The King had established marriage relations with Asoka and the whole Kingdom was then converted to Buddhism. Hinduism reappeared in the island only around 1,000 AD when the Cholas conquered it and established the province of Mummudi Chola Mandalam (Jaffna Peninsula), settling it with Hindu Tamilians.
The presence of Sanskrit speaking Aryans in Sri Lanka as early as 275 BCE proves that in geographically connected Kerala there were Namboothiri Brahmins as early as 275 BCE, and that the Chera Kings of Kerala of the time were noble Kshatriyas and not Dravidians.
The Mauryan inscriptions mention the Cheras as Kerala Putras. This proves that Vedic religion pre-dates Dravidian culture, Buddhism, Jainism and Communism in Kerala. The Christian Tradition of Kerala also confirms this as Syrian Catholics consider themselves descendants of those Namboothiries who were banished from Namboothiri community when they gave food and shelter to St.
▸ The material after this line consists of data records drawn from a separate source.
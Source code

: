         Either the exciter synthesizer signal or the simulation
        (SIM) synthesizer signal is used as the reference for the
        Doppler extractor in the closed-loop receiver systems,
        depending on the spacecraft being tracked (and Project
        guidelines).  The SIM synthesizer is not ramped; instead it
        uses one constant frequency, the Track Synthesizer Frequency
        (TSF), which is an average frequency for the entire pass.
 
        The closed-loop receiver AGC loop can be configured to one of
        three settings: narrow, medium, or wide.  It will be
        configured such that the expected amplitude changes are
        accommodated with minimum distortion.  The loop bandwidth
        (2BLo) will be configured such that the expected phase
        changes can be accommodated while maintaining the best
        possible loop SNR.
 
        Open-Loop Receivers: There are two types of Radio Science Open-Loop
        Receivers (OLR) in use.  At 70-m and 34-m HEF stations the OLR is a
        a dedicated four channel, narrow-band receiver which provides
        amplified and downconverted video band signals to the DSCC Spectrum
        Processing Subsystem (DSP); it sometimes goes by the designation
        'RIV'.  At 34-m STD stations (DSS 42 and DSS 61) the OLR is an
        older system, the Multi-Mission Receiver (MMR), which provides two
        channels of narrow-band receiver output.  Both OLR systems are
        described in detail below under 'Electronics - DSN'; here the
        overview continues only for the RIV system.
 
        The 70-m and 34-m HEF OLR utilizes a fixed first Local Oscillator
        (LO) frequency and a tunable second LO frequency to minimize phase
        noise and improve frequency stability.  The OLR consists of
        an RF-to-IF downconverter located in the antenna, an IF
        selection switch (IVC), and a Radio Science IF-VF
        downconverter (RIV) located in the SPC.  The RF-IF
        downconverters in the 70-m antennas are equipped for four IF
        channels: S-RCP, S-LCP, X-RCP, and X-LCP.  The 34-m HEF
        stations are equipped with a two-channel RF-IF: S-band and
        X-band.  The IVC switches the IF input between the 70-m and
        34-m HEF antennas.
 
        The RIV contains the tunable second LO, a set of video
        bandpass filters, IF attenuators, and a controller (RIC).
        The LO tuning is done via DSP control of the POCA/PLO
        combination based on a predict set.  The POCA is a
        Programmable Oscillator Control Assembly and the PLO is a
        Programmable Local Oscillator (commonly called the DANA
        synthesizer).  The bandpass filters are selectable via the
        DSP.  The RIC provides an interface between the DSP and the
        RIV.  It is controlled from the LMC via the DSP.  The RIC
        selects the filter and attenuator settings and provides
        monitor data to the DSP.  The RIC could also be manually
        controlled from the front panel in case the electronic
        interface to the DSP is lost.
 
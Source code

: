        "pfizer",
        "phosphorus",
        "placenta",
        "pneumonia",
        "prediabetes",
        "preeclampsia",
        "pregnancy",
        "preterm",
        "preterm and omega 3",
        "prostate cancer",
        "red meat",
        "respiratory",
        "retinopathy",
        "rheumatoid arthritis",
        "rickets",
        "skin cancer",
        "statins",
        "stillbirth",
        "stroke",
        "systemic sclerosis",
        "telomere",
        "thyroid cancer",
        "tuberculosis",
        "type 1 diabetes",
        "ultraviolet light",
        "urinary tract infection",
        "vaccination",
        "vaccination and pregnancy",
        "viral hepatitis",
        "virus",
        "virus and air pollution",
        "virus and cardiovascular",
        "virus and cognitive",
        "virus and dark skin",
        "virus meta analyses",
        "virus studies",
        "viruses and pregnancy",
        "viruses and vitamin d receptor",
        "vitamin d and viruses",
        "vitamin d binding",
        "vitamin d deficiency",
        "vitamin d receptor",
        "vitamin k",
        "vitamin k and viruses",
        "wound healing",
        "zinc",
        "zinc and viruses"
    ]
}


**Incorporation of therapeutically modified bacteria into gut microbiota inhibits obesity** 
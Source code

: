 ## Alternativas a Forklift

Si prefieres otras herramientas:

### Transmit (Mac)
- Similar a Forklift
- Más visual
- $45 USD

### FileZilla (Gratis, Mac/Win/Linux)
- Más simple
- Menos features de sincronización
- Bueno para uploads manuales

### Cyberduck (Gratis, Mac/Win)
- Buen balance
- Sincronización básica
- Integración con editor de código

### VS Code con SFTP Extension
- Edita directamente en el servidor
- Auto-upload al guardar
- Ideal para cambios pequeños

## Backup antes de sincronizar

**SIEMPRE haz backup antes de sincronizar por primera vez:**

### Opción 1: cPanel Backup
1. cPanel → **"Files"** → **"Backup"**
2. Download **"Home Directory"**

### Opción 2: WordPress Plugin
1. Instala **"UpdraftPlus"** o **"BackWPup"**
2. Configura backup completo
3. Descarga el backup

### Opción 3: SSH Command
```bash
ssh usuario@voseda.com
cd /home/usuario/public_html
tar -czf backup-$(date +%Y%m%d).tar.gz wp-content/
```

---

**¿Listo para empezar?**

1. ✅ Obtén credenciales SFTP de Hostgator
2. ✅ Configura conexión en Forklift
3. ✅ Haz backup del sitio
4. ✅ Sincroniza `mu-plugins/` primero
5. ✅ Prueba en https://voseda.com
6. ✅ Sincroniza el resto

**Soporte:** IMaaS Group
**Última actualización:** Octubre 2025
Thomas (who was considered a Mlechcha by the orthodox Namboothiri community), the apostle of Christianity who came to India in AD 52. Namboothiries are mentioned in Sangam literature as early as 200 BCE.
The legend of Parasurama also exists amongst Brahmins throughout India. He is worshipped in Uttar Pradhesh and Bihar by Bhumihar Brahmins, Chitpawan Brahmins in Maharashtra and Saraswat Brahmins in Goa. These Brahmin subcastes also hold that they are those Brahmins who were the followers of Bhagwan Parashuram (or Parashuraaman), and they were created by him.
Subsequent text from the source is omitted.